How to Splice Beams

Updated February 21, 2017

The splicing (joining) together of two beams is carried out using a joist hanger, a hammer and nails. Joist hangers are made of metal and come in various sizes to fit different widths of lumber. Holes around their sides allow for nails to be driven into the wood to firmly secure two pieces of wood together. Each hanger also helps to keep wood straight if future warping happens due to the wood not being sufficiently dried out.

Measure and cut both beams to length using a circular saw. Use medium sandpaper to remove any splinters from the cut ends. Stand both beams on their sides and position the end of beam #1 against the side of beam #2 in the place where the two beams need to be joined together.

Run a carpenter's pencil along beam #1's end (both sides) that is resting against the side of beam #2. This will create two parallel lines on the side of beam #2, marking the position where beam #1's end will attach to it.

Hammer a 16d galvanised nail at a 45-degree angle through the top of beam #2 into the end of beam #1 (this is to hold the two beams in place).
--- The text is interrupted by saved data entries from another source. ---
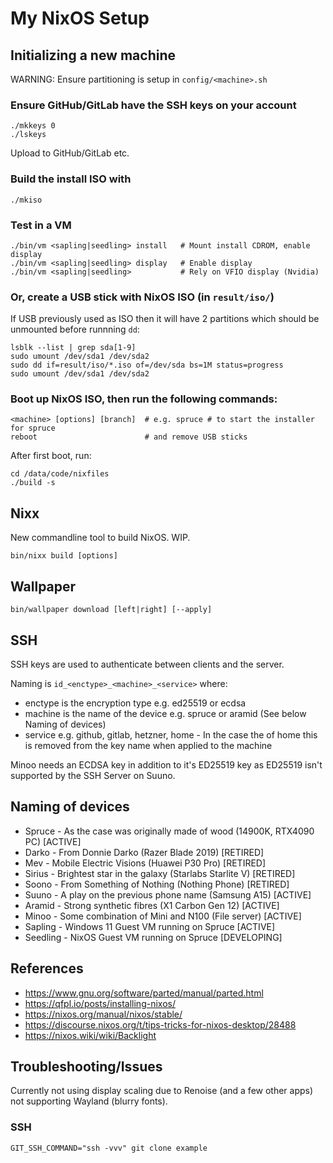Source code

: # My NixOS Setup

## Initializing a new machine

WARNING: Ensure partitioning is setup in `config/<machine>.sh`

### Ensure GitHub/GitLab have the SSH keys on your account
```
./mkkeys 0
./lskeys
```
Upload to GitHub/GitLab etc.

### Build the install ISO with
```
./mkiso
```
### Test in a VM
```
./bin/vm <sapling|seedling> install   # Mount install CDROM, enable display
./bin/vm <sapling|seedling> display   # Enable display
./bin/vm <sapling|seedling>           # Rely on VFIO display (Nvidia)
```

### Or, create a USB stick with NixOS ISO (in `result/iso/`)

If USB previously used as ISO then it will have 2 partitions which should be
unmounted before runnning `dd`:
```
lsblk --list | grep sda[1-9]
sudo umount /dev/sda1 /dev/sda2
sudo dd if=result/iso/*.iso of=/dev/sda bs=1M status=progress
sudo umount /dev/sda1 /dev/sda2
```

### Boot up NixOS ISO, then run the following commands:
```
<machine> [options] [branch]  # e.g. spruce # to start the installer for spruce
reboot                        # and remove USB sticks
```

After first boot, run:
```
cd /data/code/nixfiles
./build -s
```

## Nixx

New commandline tool to build NixOS. WIP.
```
bin/nixx build [options]
```

## Wallpaper
```
bin/wallpaper download [left|right] [--apply]
```

## SSH

SSH keys are used to authenticate between clients and the server.

Naming is `id_<enctype>_<machine>_<service>`
where:
* enctype is the encryption type e.g. ed25519 or ecdsa
* machine is the name of the device e.g. spruce or aramid (See below Naming of devices)
* service e.g. github, gitlab, hetzner, home - In the case the of home this is removed
  from the key name when applied to the machine

Minoo needs an ECDSA key in addition to it's ED25519 key as ED25519 isn't
supported by the SSH Server on Suuno.


## Naming of devices
* Spruce - As the case was originally made of wood (14900K, RTX4090 PC) [ACTIVE]
* Darko - From Donnie Darko (Razer Blade 2019) [RETIRED]
* Mev - Mobile Electric Visions (Huawei P30 Pro) [RETIRED]
* Sirius - Brightest star in the galaxy (Starlabs Starlite V) [RETIRED]
* Soono - From Something of Nothing (Nothing Phone) [RETIRED]
* Suuno - A play on the previous phone name (Samsung A15) [ACTIVE]
* Aramid - Strong synthetic fibres (X1 Carbon Gen 12) [ACTIVE]
* Minoo - Some combination of Mini and N100 (File server) [ACTIVE]
* Sapling - Windows 11 Guest VM running on Spruce [ACTIVE]
* Seedling - NixOS Guest VM running on Spruce [DEVELOPING]

## References
* https://www.gnu.org/software/parted/manual/parted.html
* https://qfpl.io/posts/installing-nixos/
* https://nixos.org/manual/nixos/stable/
* https://discourse.nixos.org/t/tips-tricks-for-nixos-desktop/28488
* https://nixos.wiki/wiki/Backlight

## Troubleshooting/Issues

Currently not using display scaling due to Renoise (and a few other apps) not
supporting Wayland (blurry fonts).

### SSH

`GIT_SSH_COMMAND="ssh -vvv" git clone example`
Push the U-shaped joist hanger up onto beam #1 from its bottom, and slide it into position against beam #2. Check that there are no gaps between both beams and the hanger.

Knock the speed prongs on each side of the hanger into beam #2 with a hammer (this will help keep the hanger in place for nailing). Hammer joist nails through the hanger's holes into beam #2, then hammer joist nails through the hanger's holes into beam #1.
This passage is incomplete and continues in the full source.